Poszedłem na rower z 3 kumplami. Siedziałem gdzieś z kumplem, gadaliśmy i przyjechało 5 lasek ze szkoły do jakiegoś domu. Potem staliśmy na chodniku. Ja, Wojtek i Dawid na skuterze Adama i Mateusza pojechaliśmy w stronę dąbrowskiego. Potem szliśmy pieszo i gadaliśmy o laskach, i zobaczyliśmy, że pod jakimś domem siedzą 2 laski. Pękła mi opona w rowerze. Dalej była nasza klasa na autostradzie i reszta szkoły dookoła. Było słychać jak nauczycielka każe komuś zejść z drogi. Potem pojechałem do szkoły która była moim domem. Był bal 3 klasistów. Poszedłem szukać roweru. Dużo osób sprzątało po balu. Gadałem z jakimś pracownikiem o rowerze. Przeglądał worki ale go nie znalazł. Trochę się załamałem. Poszedłem do salonu mojego domu, który był szkołą. Wszedł ten pracownik z jakimś Niemcem, który niósł strzykawkę dla kolegi. Potem oni usiedli i wypili kawę po której musiałem posprzątać naczynia. Następnie gadali. Zeszli Dawid z Wojtkiem i włączyli TV leciał pornol.

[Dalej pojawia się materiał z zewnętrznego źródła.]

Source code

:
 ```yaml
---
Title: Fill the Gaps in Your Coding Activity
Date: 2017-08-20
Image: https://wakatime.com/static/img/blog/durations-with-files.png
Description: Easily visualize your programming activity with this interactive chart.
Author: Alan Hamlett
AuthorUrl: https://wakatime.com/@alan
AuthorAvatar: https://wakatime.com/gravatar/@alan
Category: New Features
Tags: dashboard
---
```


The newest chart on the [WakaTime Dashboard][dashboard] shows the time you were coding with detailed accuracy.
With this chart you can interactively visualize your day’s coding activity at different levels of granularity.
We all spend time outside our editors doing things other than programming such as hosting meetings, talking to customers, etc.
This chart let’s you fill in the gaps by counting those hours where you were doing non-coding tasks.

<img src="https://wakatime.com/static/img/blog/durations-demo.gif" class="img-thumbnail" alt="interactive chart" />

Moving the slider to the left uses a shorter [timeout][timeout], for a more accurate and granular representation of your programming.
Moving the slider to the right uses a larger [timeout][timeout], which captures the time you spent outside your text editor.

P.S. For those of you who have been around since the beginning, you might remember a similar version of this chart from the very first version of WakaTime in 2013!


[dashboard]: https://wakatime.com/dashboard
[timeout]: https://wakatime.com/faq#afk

Trochę to nie poukładane ale tak miałem zapisane. Fajnie mieć taki dziennik chociaż po to żeby się pośmiać ze starych snów.
@Rocket Slayer
Jak widać w moim śnie mój dom był szkołą

pamiętam z innych snów, że bardzo często jest moja najbliższa okolica w zmienionym kształcie.